The housing market has thrived for a record-long time. After an incredible stretch of low interest rates and low inflation, reality finally hit folks in the face. The high (in recent terms) interest rates and higher inflation have paralyzed people and the industry. Many older sellers cannot afford to sell, and buyers can't afford to buy. It is the perfect storm. Something will give. Just a matter of when and how much.

Then throw in that more younger folks are choosing to live in cities. And not just that, look at the cities where most are choosing to live - the most expensive with the most expensive housing markets.

And younger folks are getting married much later. And even long term non-married relationships are less common. So more units are needed.

It's a brutal cycle, no denying that. But blaming boomers, school loans, property taxes, etc. misses the mark.

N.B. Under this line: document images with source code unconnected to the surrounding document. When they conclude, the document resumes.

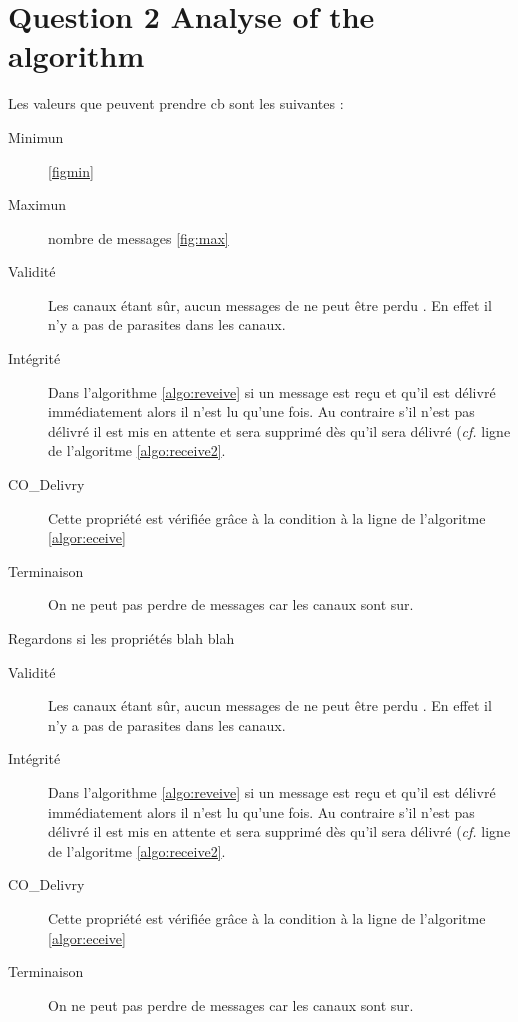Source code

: \section{Question 2 Analyse of the algorithm}

Les valeurs que peuvent prendre cb sont les suivantes :

\begin{description}
\item[Minimun]
\ref{figmin}
\item[Maximun]
nombre de messages
\ref{fig:max}
\end{description}




\begin{description}
\item[Validité] Les canaux étant sûr, aucun messages de ne peut être \og perdu \fg{}. En effet il n'y a pas de parasites dans les canaux.
\item[Intégrité] Dans l'algorithme \ref{algo:reveive} si un message est reçu et qu'il est délivré immédiatement alors il n'est lu qu'une fois. Au contraire s'il n'est pas délivré il est mis en attente et sera supprimé dès qu'il sera délivré (\emph{cf.} ligne  de l'algoritme \ref{algo:receive2}.
\item[CO\_Delivry] Cette propriété est vérifiée grâce à la condition à la ligne de l'algoritme \ref{algor:eceive}
\item[Terminaison] On ne peut pas perdre de messages car les canaux sont sur. 
\end{description}



Regardons si les propriétés blah blah

\begin{description}
\item[Validité] Les canaux étant sûr, aucun messages de ne peut être \og perdu \fg{}. En effet il n'y a pas de parasites dans les canaux.
\item[Intégrité] Dans l'algorithme \ref{algo:reveive} si un message est reçu et qu'il est délivré immédiatement alors il n'est lu qu'une fois. Au contraire s'il n'est pas délivré il est mis en attente et sera supprimé dès qu'il sera délivré (\emph{cf.} ligne de l'algoritme \ref{algo:receive2}.
\item[CO\_Delivry] Cette propriété est vérifiée grâce à la condition à la ligne de l'algoritme \ref{algor:eceive}
\item[Terminaison] On ne peut pas perdre de messages car les canaux sont sur.
\end{description}

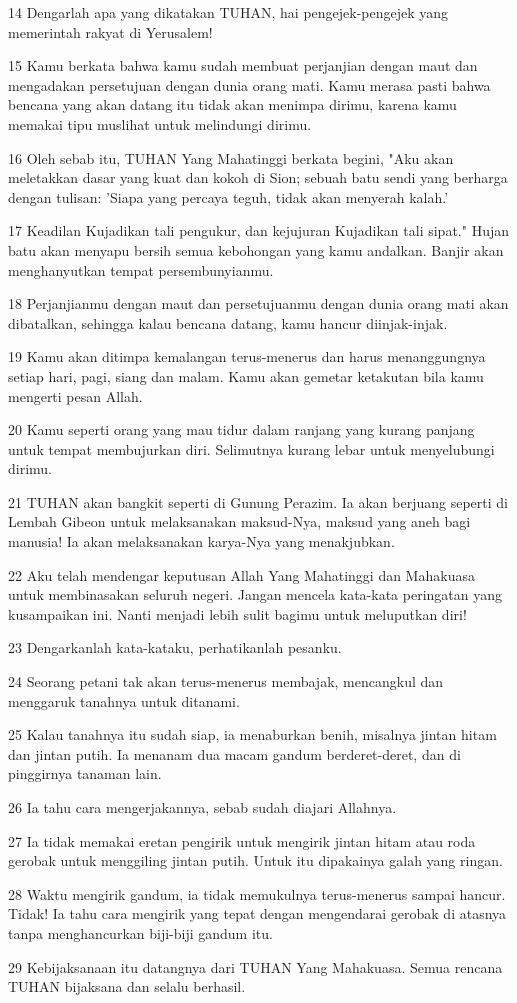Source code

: \par 14 Dengarlah apa yang dikatakan TUHAN, hai pengejek-pengejek yang memerintah rakyat di Yerusalem!
\par 15 Kamu berkata bahwa kamu sudah membuat perjanjian dengan maut dan mengadakan persetujuan dengan dunia orang mati. Kamu merasa pasti bahwa bencana yang akan datang itu tidak akan menimpa dirimu, karena kamu memakai tipu muslihat untuk melindungi dirimu.
\par 16 Oleh sebab itu, TUHAN Yang Mahatinggi berkata begini, "Aku akan meletakkan dasar yang kuat dan kokoh di Sion; sebuah batu sendi yang berharga dengan tulisan: 'Siapa yang percaya teguh, tidak akan menyerah kalah.'
\par 17 Keadilan Kujadikan tali pengukur, dan kejujuran Kujadikan tali sipat." Hujan batu akan menyapu bersih semua kebohongan yang kamu andalkan. Banjir akan menghanyutkan tempat persembunyianmu.
\par 18 Perjanjianmu dengan maut dan persetujuanmu dengan dunia orang mati akan dibatalkan, sehingga kalau bencana datang, kamu hancur diinjak-injak.
\par 19 Kamu akan ditimpa kemalangan terus-menerus dan harus menanggungnya setiap hari, pagi, siang dan malam. Kamu akan gemetar ketakutan bila kamu mengerti pesan Allah.
\par 20 Kamu seperti orang yang mau tidur dalam ranjang yang kurang panjang untuk tempat membujurkan diri. Selimutnya kurang lebar untuk menyelubungi dirimu.
\par 21 TUHAN akan bangkit seperti di Gunung Perazim. Ia akan berjuang seperti di Lembah Gibeon untuk melaksanakan maksud-Nya, maksud yang aneh bagi manusia! Ia akan melaksanakan karya-Nya yang menakjubkan.
\par 22 Aku telah mendengar keputusan Allah Yang Mahatinggi dan Mahakuasa untuk membinasakan seluruh negeri. Jangan mencela kata-kata peringatan yang kusampaikan ini. Nanti menjadi lebih sulit bagimu untuk meluputkan diri!
\par 23 Dengarkanlah kata-kataku, perhatikanlah pesanku.
\par 24 Seorang petani tak akan terus-menerus membajak, mencangkul dan menggaruk tanahnya untuk ditanami.
\par 25 Kalau tanahnya itu sudah siap, ia menaburkan benih, misalnya jintan hitam dan jintan putih. Ia menanam dua macam gandum berderet-deret, dan di pinggirnya tanaman lain.
\par 26 Ia tahu cara mengerjakannya, sebab sudah diajari Allahnya.
\par 27 Ia tidak memakai eretan pengirik untuk mengirik jintan hitam atau roda gerobak untuk menggiling jintan putih. Untuk itu dipakainya galah yang ringan.
\par 28 Waktu mengirik gandum, ia tidak memukulnya terus-menerus sampai hancur. Tidak! Ia tahu cara mengirik yang tepat dengan mengendarai gerobak di atasnya tanpa menghancurkan biji-biji gandum itu.
\par 29 Kebijaksanaan itu datangnya dari TUHAN Yang Mahakuasa. Semua rencana TUHAN bijaksana dan selalu berhasil.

There are still attractive home buying options for folks in their 20s and 30s. In vast majority of cities, you can work in the city and find a nice starter home in a safe area with amenities within a 30 minute drive. Will you be walking distance to the best shopping, restaurants, and clubs? Of course not.

Can you do this in NY, Boston, SF, LA, DC? For the most part, no, but darn near everywhere else.

Finally, for those that blame the boomers for accumulating all of this wealth (as if that is a bad thing): Who is already starting to iherit that wealth and will continue to at an accelerated pace?